Work required – Could you retype the entries below exactly, omitting every picture?
### Exercise data
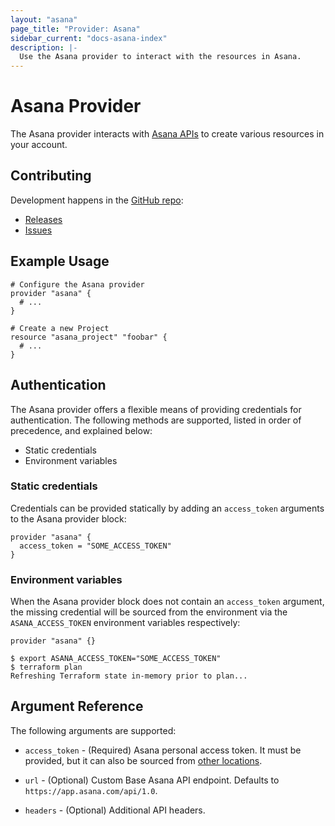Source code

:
 ```yaml
---
layout: "asana"
page_title: "Provider: Asana"
sidebar_current: "docs-asana-index"
description: |-
  Use the Asana provider to interact with the resources in Asana.
---
```


# Asana Provider

The Asana provider interacts with [Asana APIs](https://developers.asana.com/docs) to create various resources
in your account.

## Contributing

Development happens in the [GitHub repo](https://github.com/davidji99/terraform-provider-asana):

* [Releases](https://github.com/davidji99/terraform-provider-asana/releases)
* [Issues](https://github.com/davidji99/terraform-provider-asana/issues)

## Example Usage

```hcl
# Configure the Asana provider
provider "asana" {
  # ...
}

# Create a new Project
resource "asana_project" "foobar" {
  # ...
}
```

## Authentication

The Asana provider offers a flexible means of providing credentials for authentication.
The following methods are supported, listed in order of precedence, and explained below:

- Static credentials
- Environment variables

### Static credentials

Credentials can be provided statically by adding an `access_token` arguments to the Asana provider block:

```hcl
provider "asana" {
  access_token = "SOME_ACCESS_TOKEN"
}
```

### Environment variables

When the Asana provider block does not contain an `access_token` argument, the missing credential will be sourced
from the environment via the `ASANA_ACCESS_TOKEN` environment variables respectively:

```hcl
provider "asana" {}
```

```shell
$ export ASANA_ACCESS_TOKEN="SOME_ACCESS_TOKEN"
$ terraform plan
Refreshing Terraform state in-memory prior to plan...
```

## Argument Reference

The following arguments are supported:

* `access_token` - (Required) Asana personal access token. It must be provided, but it can also
  be sourced from [other locations](#Authentication).

* `url` - (Optional) Custom Base Asana API endpoint. Defaults to `https://app.asana.com/api/1.0`.

* `headers` - (Optional) Additional API headers.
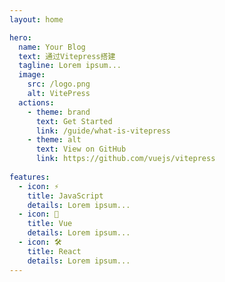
 ```yaml
---
layout: home

hero:
  name: Your Blog
  text: 通过Vitepress搭建
  tagline: Lorem ipsum...
  image:
    src: /logo.png
    alt: VitePress
  actions:
    - theme: brand
      text: Get Started
      link: /guide/what-is-vitepress
    - theme: alt
      text: View on GitHub
      link: https://github.com/vuejs/vitepress
      
features:
  - icon: ⚡️
    title: JavaScript
    details: Lorem ipsum...
  - icon: 🖖
    title: Vue
    details: Lorem ipsum...
  - icon: 🛠️
    title: React
    details: Lorem ipsum...
---
```


<style>
:root {
  --vp-home-hero-name-color: transparent;
  --vp-home-hero-name-background: -webkit-linear-gradient(120deg, red, #41d1ff);
}
</style>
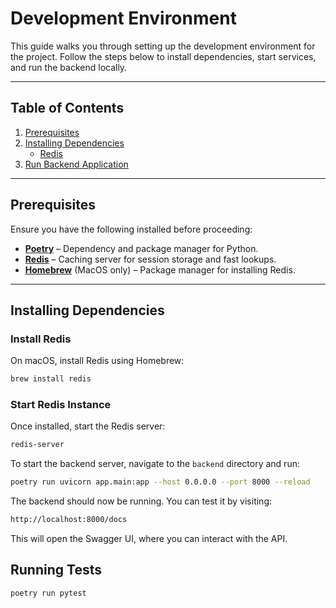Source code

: # Development Environment

This guide walks you through setting up the development environment for the project. Follow the steps below to install dependencies, start services, and run the backend locally.

---

## Table of Contents

1. [Prerequisites](#prerequisites)
2. [Installing Dependencies](#installing-dependencies)
   - [Redis](#install-redis)
3. [Run Backend Application](#running-the-backend)

---

## Prerequisites

Ensure you have the following installed before proceeding:

- **[Poetry](https://python-poetry.org/)** – Dependency and package manager for Python.
- **[Redis](https://redis.io/)** – Caching server for session storage and fast lookups.
- **[Homebrew](https://brew.sh/)** (MacOS only) – Package manager for installing Redis.

---

## Installing Dependencies

### **Install Redis**

On macOS, install Redis using Homebrew:

```bash
brew install redis
```

### Start Redis Instance

Once installed, start the Redis server:

```bash
redis-server
```

To start the backend server, navigate to the `backend` directory and run:

```bash
poetry run uvicorn app.main:app --host 0.0.0.0 --port 8000 --reload
```

The backend should now be running. You can test it by visiting:

```bash
http://localhost:8000/docs
```

This will open the Swagger UI, where you can interact with the API.

## Running Tests

```bash
poetry run pytest
```
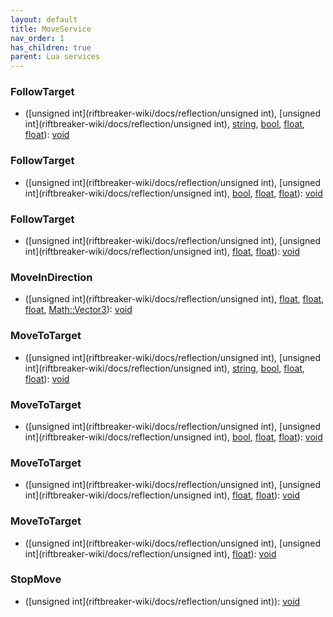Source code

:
 ```yaml
---
layout: default
title: MoveService
nav_order: 1
has_children: true
parent: Lua services
---
```

### FollowTarget
 * ([unsigned int](riftbreaker-wiki/docs/reflection/unsigned int), [unsigned int](riftbreaker-wiki/docs/reflection/unsigned int), [string](riftbreaker-wiki/docs/reflection/string), [bool](riftbreaker-wiki/docs/reflection/bool), [float](riftbreaker-wiki/docs/reflection/float), [float](riftbreaker-wiki/docs/reflection/float)): [void](riftbreaker-wiki/docs/reflection/void)
  
### FollowTarget
 * ([unsigned int](riftbreaker-wiki/docs/reflection/unsigned int), [unsigned int](riftbreaker-wiki/docs/reflection/unsigned int), [bool](riftbreaker-wiki/docs/reflection/bool), [float](riftbreaker-wiki/docs/reflection/float), [float](riftbreaker-wiki/docs/reflection/float)): [void](riftbreaker-wiki/docs/reflection/void)
  
### FollowTarget
 * ([unsigned int](riftbreaker-wiki/docs/reflection/unsigned int), [unsigned int](riftbreaker-wiki/docs/reflection/unsigned int), [float](riftbreaker-wiki/docs/reflection/float), [float](riftbreaker-wiki/docs/reflection/float)): [void](riftbreaker-wiki/docs/reflection/void)
  
### MoveInDirection
 * ([unsigned int](riftbreaker-wiki/docs/reflection/unsigned int), [float](riftbreaker-wiki/docs/reflection/float), [float](riftbreaker-wiki/docs/reflection/float), [float](riftbreaker-wiki/docs/reflection/float), [Math::Vector3<float>](riftbreaker-wiki/docs/reflection/Math::Vector3<float>)): [void](riftbreaker-wiki/docs/reflection/void)
  
### MoveToTarget
 * ([unsigned int](riftbreaker-wiki/docs/reflection/unsigned int), [unsigned int](riftbreaker-wiki/docs/reflection/unsigned int), [string](riftbreaker-wiki/docs/reflection/string), [bool](riftbreaker-wiki/docs/reflection/bool), [float](riftbreaker-wiki/docs/reflection/float), [float](riftbreaker-wiki/docs/reflection/float)): [void](riftbreaker-wiki/docs/reflection/void)
  
### MoveToTarget
 * ([unsigned int](riftbreaker-wiki/docs/reflection/unsigned int), [unsigned int](riftbreaker-wiki/docs/reflection/unsigned int), [bool](riftbreaker-wiki/docs/reflection/bool), [float](riftbreaker-wiki/docs/reflection/float), [float](riftbreaker-wiki/docs/reflection/float)): [void](riftbreaker-wiki/docs/reflection/void)
  
### MoveToTarget
 * ([unsigned int](riftbreaker-wiki/docs/reflection/unsigned int), [unsigned int](riftbreaker-wiki/docs/reflection/unsigned int), [float](riftbreaker-wiki/docs/reflection/float), [float](riftbreaker-wiki/docs/reflection/float)): [void](riftbreaker-wiki/docs/reflection/void)
  
### MoveToTarget
 * ([unsigned int](riftbreaker-wiki/docs/reflection/unsigned int), [unsigned int](riftbreaker-wiki/docs/reflection/unsigned int), [float](riftbreaker-wiki/docs/reflection/float)): [void](riftbreaker-wiki/docs/reflection/void)
  
### StopMove
 * ([unsigned int](riftbreaker-wiki/docs/reflection/unsigned int)): [void](riftbreaker-wiki/docs/reflection/void)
######
Written answer –
Source code

:
 ```yaml
---
layout: "asana"
page_title: "Provider: Asana"
sidebar_current: "docs-asana-index"
description: |-
  Use the Asana provider to interact with the resources in Asana.
---
```


# Asana Provider

The Asana provider interacts with [Asana APIs](https://developers.asana.com/docs) to create various resources
in your account.

## Contributing

Development happens in the [GitHub repo](https://github.com/davidji99/terraform-provider-asana):

* [Releases](https://github.com/davidji99/terraform-provider-asana/releases)
* [Issues](https://github.com/davidji99/terraform-provider-asana/issues)

## Example Usage

```hcl
# Configure the Asana provider
provider "asana" {
  # ...
}

# Create a new Project
resource "asana_project" "foobar" {
  # ...
}
```

## Authentication

The Asana provider offers a flexible means of providing credentials for authentication.
The following methods are supported, listed in order of precedence, and explained below:

- Static credentials
- Environment variables

### Static credentials

Credentials can be provided statically by adding an `access_token` arguments to the Asana provider block:

```hcl
provider "asana" {
  access_token = "SOME_ACCESS_TOKEN"
}
```

### Environment variables

When the Asana provider block does not contain an `access_token` argument, the missing credential will be sourced
from the environment via the `ASANA_ACCESS_TOKEN` environment variables respectively:

```hcl
provider "asana" {}
```

```shell
$ export ASANA_ACCESS_TOKEN="SOME_ACCESS_TOKEN"
$ terraform plan
Refreshing Terraform state in-memory prior to plan...
```

## Argument Reference

The following arguments are supported:

* `access_token` - (Required) Asana personal access token. It must be provided, but it can also
  be sourced from [other locations](#Authentication).

* `url` - (Optional) Custom Base Asana API endpoint. Defaults to `https://app.asana.com/api/1.0`.

* `headers` - (Optional) Additional API headers.
 ```yaml
---
layout: home

hero:
  name: Your Blog
  text: 通过Vitepress搭建
  tagline: Lorem ipsum...
  image:
    src: /logo.png
    alt: VitePress
  actions:
    - theme: brand
      text: Get Started
      link: /guide/what-is-vitepress
    - theme: alt
      text: View on GitHub
      link: https://github.com/vuejs/vitepress
      
features:
  - icon: ⚡️
    title: JavaScript
    details: Lorem ipsum...
  - icon: 🖖
    title: Vue
    details: Lorem ipsum...
  - icon: 🛠️
    title: React
    details: Lorem ipsum...
---
```


<style>
:root {
  --vp-home-hero-name-color: transparent;
  --vp-home-hero-name-background: -webkit-linear-gradient(120deg, red, #41d1ff);
}
</style>
Source code

: # Development Environment

This guide walks you through setting up the development environment for the project. Follow the steps below to install dependencies, start services, and run the backend locally.

---

## Table of Contents

1. [Prerequisites](#prerequisites)
2. [Installing Dependencies](#installing-dependencies)
   - [Redis](#install-redis)
3. [Run Backend Application](#running-the-backend)

---

## Prerequisites

Ensure you have the following installed before proceeding:

- **[Poetry](https://python-poetry.org/)** – Dependency and package manager for Python.
- **[Redis](https://redis.io/)** – Caching server for session storage and fast lookups.
- **[Homebrew](https://brew.sh/)** (MacOS only) – Package manager for installing Redis.

---

## Installing Dependencies

### **Install Redis**

On macOS, install Redis using Homebrew:

```bash
brew install redis
```

### Start Redis Instance

Once installed, start the Redis server:

```bash
redis-server
```

To start the backend server, navigate to the `backend` directory and run:

```bash
poetry run uvicorn app.main:app --host 0.0.0.0 --port 8000 --reload
```

The backend should now be running. You can test it by visiting:

```bash
http://localhost:8000/docs
```

This will open the Swagger UI, where you can interact with the API.

## Running Tests

```bash
poetry run pytest
```
Source code

:
 ```yaml
---
layout: default
title: MoveService
nav_order: 1
has_children: true
parent: Lua services
---
```

### FollowTarget
 * ([unsigned int](riftbreaker-wiki/docs/reflection/unsigned int), [unsigned int](riftbreaker-wiki/docs/reflection/unsigned int), [string](riftbreaker-wiki/docs/reflection/string), [bool](riftbreaker-wiki/docs/reflection/bool), [float](riftbreaker-wiki/docs/reflection/float), [float](riftbreaker-wiki/docs/reflection/float)): [void](riftbreaker-wiki/docs/reflection/void)
  
### FollowTarget
 * ([unsigned int](riftbreaker-wiki/docs/reflection/unsigned int), [unsigned int](riftbreaker-wiki/docs/reflection/unsigned int), [bool](riftbreaker-wiki/docs/reflection/bool), [float](riftbreaker-wiki/docs/reflection/float), [float](riftbreaker-wiki/docs/reflection/float)): [void](riftbreaker-wiki/docs/reflection/void)
  
### FollowTarget
 * ([unsigned int](riftbreaker-wiki/docs/reflection/unsigned int), [unsigned int](riftbreaker-wiki/docs/reflection/unsigned int), [float](riftbreaker-wiki/docs/reflection/float), [float](riftbreaker-wiki/docs/reflection/float)): [void](riftbreaker-wiki/docs/reflection/void)
  
### MoveInDirection
 * ([unsigned int](riftbreaker-wiki/docs/reflection/unsigned int), [float](riftbreaker-wiki/docs/reflection/float), [float](riftbreaker-wiki/docs/reflection/float), [float](riftbreaker-wiki/docs/reflection/float), [Math::Vector3<float>](riftbreaker-wiki/docs/reflection/Math::Vector3<float>)): [void](riftbreaker-wiki/docs/reflection/void)
  
### MoveToTarget
 * ([unsigned int](riftbreaker-wiki/docs/reflection/unsigned int), [unsigned int](riftbreaker-wiki/docs/reflection/unsigned int), [string](riftbreaker-wiki/docs/reflection/string), [bool](riftbreaker-wiki/docs/reflection/bool), [float](riftbreaker-wiki/docs/reflection/float), [float](riftbreaker-wiki/docs/reflection/float)): [void](riftbreaker-wiki/docs/reflection/void)
  
### MoveToTarget
 * ([unsigned int](riftbreaker-wiki/docs/reflection/unsigned int), [unsigned int](riftbreaker-wiki/docs/reflection/unsigned int), [bool](riftbreaker-wiki/docs/reflection/bool), [float](riftbreaker-wiki/docs/reflection/float), [float](riftbreaker-wiki/docs/reflection/float)): [void](riftbreaker-wiki/docs/reflection/void)
  
### MoveToTarget
 * ([unsigned int](riftbreaker-wiki/docs/reflection/unsigned int), [unsigned int](riftbreaker-wiki/docs/reflection/unsigned int), [float](riftbreaker-wiki/docs/reflection/float), [float](riftbreaker-wiki/docs/reflection/float)): [void](riftbreaker-wiki/docs/reflection/void)
  
### MoveToTarget
 * ([unsigned int](riftbreaker-wiki/docs/reflection/unsigned int), [unsigned int](riftbreaker-wiki/docs/reflection/unsigned int), [float](riftbreaker-wiki/docs/reflection/float)): [void](riftbreaker-wiki/docs/reflection/void)
  
### StopMove
 * ([unsigned int](riftbreaker-wiki/docs/reflection/unsigned int)): [void](riftbreaker-wiki/docs/reflection/void)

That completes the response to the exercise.